**YOUR INSTRUCTIONS**
Each line in the entries that has the word "includegraphics" has to be copied.

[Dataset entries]
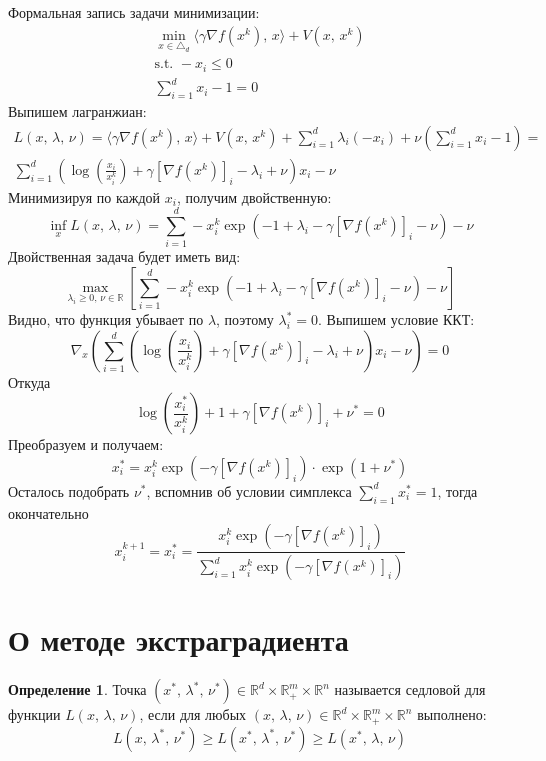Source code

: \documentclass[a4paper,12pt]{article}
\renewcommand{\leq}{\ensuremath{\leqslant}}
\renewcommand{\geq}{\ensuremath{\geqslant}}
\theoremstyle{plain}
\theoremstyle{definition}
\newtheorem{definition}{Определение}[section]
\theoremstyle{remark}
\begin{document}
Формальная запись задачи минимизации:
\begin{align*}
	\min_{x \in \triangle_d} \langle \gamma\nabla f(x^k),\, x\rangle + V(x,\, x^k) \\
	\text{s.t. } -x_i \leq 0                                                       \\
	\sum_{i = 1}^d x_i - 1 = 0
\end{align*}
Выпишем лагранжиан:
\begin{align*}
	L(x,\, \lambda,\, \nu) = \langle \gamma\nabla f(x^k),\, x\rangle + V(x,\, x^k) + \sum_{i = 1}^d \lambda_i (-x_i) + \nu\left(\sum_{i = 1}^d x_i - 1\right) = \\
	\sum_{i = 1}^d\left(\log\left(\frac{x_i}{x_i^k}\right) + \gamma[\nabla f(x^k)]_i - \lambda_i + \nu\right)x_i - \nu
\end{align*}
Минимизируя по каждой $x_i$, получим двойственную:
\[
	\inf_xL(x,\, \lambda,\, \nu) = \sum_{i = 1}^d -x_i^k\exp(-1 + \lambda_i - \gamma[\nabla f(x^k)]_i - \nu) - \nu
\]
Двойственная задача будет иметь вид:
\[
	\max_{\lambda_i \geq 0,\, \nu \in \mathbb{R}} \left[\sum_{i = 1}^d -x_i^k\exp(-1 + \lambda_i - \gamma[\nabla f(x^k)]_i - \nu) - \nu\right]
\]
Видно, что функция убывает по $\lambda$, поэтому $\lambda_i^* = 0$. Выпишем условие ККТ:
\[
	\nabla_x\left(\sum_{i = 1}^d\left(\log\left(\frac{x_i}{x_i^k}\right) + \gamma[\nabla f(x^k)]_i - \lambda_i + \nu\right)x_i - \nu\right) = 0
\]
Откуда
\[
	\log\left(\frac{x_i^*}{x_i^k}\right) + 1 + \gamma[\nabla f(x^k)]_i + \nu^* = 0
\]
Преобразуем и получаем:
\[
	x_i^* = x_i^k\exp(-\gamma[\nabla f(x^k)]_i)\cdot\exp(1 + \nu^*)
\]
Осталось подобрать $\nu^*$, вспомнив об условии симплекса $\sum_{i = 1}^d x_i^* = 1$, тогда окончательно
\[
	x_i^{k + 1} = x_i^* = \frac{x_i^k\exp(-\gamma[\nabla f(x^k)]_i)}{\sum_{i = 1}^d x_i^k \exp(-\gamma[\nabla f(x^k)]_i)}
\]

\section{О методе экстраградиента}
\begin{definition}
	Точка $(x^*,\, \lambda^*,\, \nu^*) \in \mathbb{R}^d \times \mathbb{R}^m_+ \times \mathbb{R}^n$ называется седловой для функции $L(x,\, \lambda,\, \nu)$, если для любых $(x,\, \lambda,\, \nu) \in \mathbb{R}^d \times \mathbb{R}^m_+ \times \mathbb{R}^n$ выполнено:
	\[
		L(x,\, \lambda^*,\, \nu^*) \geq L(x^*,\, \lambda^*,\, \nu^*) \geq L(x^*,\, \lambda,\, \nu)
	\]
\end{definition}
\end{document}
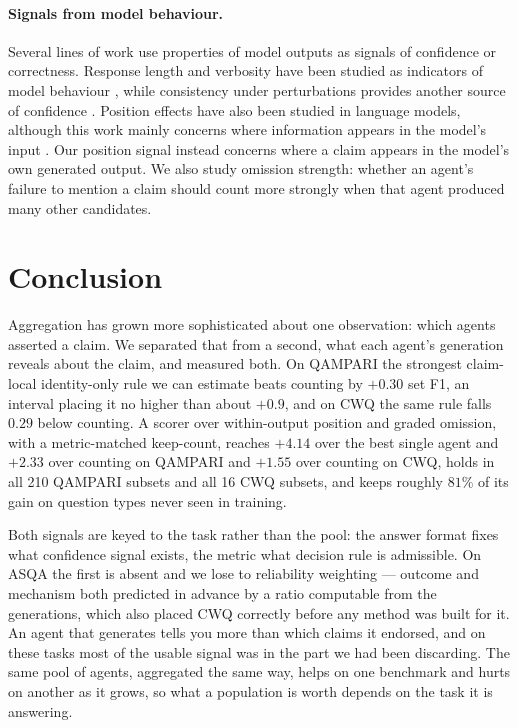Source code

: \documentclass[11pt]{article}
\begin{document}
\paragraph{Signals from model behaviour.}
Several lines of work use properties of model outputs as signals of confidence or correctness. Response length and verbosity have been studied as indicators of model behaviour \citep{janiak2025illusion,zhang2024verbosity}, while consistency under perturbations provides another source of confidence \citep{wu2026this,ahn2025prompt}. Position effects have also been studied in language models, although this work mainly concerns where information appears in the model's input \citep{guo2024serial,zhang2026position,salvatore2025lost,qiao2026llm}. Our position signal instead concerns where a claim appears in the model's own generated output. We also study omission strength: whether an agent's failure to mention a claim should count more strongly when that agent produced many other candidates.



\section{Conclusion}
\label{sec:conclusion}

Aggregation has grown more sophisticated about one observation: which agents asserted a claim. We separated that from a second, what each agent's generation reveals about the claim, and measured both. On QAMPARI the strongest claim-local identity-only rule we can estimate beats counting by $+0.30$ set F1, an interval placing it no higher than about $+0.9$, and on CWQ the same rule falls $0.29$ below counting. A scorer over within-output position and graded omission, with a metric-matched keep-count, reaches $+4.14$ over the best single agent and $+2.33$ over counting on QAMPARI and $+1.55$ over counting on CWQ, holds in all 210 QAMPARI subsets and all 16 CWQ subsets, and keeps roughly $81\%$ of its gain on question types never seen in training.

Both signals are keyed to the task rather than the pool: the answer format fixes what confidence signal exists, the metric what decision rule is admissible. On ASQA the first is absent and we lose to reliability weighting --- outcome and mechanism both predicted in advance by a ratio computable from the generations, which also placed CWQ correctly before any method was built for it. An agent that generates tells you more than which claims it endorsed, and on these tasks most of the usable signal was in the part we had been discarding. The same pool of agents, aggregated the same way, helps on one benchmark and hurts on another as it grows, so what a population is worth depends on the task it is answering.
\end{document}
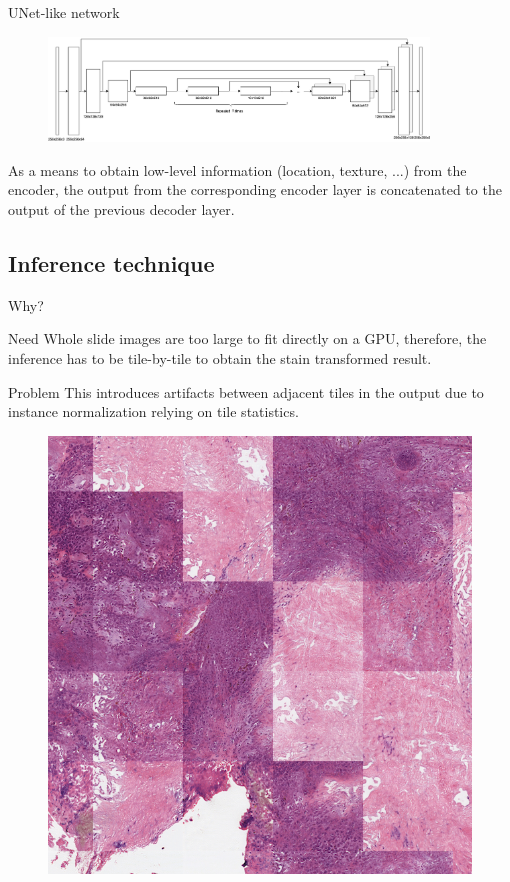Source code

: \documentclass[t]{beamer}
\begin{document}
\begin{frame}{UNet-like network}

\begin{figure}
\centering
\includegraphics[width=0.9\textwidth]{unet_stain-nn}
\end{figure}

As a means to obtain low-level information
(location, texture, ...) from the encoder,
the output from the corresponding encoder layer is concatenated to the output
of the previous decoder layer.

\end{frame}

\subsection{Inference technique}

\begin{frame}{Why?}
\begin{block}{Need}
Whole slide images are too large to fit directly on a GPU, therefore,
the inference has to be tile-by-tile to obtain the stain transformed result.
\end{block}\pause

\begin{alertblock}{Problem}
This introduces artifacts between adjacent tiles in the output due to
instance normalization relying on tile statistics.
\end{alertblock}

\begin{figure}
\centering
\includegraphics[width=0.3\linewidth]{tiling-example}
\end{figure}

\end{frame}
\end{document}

**TASK RESULT**
\includegraphics[width=0.9\textwidth]{unet_stain-nn}
\includegraphics[width=0.3\linewidth]{tiling-example}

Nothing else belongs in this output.